WHAT IS NEEDED:
Line by line, retype the material below exactly, from its first line up to and including the one holding "For every EC".

EXERCISE DATA:
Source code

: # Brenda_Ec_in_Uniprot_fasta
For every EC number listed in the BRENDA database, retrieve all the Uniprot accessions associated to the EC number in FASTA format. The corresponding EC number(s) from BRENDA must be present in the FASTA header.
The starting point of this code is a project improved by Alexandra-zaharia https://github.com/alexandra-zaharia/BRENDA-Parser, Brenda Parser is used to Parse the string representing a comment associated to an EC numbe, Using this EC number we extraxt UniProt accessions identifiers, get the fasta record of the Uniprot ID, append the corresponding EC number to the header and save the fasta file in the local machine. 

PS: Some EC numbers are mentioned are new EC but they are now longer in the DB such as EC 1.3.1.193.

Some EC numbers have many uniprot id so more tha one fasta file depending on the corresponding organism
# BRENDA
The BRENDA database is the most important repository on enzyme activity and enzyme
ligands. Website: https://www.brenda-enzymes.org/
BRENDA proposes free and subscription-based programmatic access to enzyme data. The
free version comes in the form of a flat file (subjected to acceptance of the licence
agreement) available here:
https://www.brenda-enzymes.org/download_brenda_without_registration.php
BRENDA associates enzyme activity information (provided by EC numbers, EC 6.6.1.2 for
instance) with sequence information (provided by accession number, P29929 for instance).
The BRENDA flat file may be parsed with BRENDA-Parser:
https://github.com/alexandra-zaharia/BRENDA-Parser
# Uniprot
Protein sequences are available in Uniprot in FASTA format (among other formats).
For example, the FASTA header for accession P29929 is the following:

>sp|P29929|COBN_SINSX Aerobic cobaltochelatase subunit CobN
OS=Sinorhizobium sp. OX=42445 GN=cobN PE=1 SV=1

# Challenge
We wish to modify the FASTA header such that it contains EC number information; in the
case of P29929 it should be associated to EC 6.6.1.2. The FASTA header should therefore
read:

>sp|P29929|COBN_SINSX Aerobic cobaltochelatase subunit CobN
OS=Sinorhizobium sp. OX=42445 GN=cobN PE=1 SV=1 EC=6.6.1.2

THE ANSWER:
Source code

: # Brenda_Ec_in_Uniprot_fasta
For every EC number listed in the BRENDA database, retrieve all the Uniprot accessions associated to the EC number in FASTA format. The corresponding EC number(s) from BRENDA must be present in the FASTA header.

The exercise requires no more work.